Below are the records. How many of their lines contain "join"? Give only the number.

** Opening Input material block **

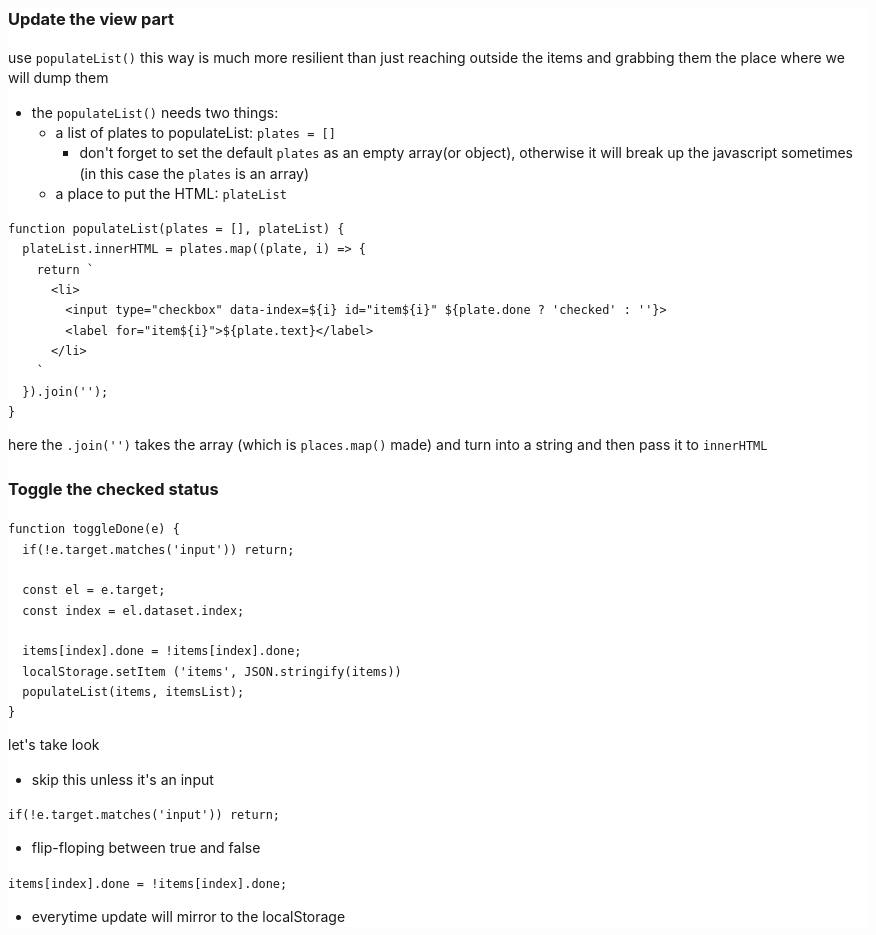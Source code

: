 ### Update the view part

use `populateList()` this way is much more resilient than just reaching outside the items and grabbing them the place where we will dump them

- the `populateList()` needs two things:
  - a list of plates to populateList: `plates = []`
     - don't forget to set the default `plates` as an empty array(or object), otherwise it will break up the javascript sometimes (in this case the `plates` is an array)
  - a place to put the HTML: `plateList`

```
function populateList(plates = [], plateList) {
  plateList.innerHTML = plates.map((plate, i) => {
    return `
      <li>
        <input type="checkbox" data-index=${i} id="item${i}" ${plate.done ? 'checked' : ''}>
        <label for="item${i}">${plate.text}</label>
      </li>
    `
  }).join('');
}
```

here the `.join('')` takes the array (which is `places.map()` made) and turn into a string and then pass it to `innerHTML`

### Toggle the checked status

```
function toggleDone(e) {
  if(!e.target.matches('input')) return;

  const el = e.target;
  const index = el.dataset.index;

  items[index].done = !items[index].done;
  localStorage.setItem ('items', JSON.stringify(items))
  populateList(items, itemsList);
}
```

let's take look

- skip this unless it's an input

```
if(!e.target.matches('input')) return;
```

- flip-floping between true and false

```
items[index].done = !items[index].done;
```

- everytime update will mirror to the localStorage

** Closing Input material block **

Result of this exercise:
2